━━━━━ PROVIDED MATERIAL

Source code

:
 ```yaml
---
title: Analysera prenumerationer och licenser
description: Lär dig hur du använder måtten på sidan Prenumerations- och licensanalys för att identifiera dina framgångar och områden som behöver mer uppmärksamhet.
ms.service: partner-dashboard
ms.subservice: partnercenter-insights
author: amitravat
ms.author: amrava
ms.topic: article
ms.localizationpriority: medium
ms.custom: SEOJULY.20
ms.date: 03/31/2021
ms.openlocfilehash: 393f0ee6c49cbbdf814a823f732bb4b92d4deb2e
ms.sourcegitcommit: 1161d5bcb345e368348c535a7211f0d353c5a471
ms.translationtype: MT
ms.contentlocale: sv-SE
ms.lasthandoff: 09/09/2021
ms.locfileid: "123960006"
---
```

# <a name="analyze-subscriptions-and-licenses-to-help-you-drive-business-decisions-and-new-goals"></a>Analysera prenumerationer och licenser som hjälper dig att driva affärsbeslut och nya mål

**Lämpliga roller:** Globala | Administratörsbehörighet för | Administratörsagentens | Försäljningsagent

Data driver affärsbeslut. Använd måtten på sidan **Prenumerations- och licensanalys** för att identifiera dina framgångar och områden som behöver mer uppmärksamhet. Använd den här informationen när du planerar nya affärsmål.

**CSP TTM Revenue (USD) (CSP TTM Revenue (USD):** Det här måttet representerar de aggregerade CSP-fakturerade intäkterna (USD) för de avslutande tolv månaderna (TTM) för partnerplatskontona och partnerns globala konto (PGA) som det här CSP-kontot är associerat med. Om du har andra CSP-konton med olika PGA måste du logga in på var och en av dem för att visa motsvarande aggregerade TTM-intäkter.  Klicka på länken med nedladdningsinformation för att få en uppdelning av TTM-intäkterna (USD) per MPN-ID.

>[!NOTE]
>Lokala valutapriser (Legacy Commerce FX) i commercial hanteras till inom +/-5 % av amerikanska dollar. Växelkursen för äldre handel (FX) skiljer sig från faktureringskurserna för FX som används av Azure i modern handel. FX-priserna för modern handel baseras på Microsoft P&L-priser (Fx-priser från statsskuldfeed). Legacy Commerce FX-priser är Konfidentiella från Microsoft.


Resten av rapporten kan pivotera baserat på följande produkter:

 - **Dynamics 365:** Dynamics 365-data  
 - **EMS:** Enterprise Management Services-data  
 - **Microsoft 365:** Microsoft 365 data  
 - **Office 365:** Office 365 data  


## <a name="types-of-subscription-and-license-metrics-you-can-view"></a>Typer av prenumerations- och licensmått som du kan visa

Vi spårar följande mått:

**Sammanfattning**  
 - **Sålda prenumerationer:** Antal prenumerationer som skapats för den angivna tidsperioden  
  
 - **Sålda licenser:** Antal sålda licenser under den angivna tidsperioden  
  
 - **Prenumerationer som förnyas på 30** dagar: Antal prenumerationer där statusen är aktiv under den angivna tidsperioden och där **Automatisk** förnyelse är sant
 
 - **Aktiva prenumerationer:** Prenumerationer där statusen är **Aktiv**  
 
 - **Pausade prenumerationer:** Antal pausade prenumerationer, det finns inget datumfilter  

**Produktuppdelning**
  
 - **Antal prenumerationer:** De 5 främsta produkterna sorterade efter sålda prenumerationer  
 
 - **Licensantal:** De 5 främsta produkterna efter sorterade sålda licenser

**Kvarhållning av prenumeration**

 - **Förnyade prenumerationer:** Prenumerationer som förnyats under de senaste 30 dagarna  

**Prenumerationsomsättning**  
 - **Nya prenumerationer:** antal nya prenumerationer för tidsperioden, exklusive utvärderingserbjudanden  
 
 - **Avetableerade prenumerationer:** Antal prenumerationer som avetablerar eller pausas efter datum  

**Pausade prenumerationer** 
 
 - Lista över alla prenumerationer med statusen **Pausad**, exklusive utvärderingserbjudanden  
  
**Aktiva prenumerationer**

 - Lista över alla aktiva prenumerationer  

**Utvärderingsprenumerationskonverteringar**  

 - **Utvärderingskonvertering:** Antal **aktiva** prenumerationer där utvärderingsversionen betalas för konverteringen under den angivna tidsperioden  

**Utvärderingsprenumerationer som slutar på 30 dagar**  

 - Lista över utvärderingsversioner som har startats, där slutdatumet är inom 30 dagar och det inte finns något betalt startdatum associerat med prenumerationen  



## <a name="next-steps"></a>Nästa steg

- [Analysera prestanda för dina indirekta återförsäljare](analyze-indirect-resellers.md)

━━━━━━━━━━

## WHAT IS EXPECTED
What is the number of lines in the data holding the word "sorterade"? Reply with that number only.

## SOLUTION TO THIS EXERCISE
2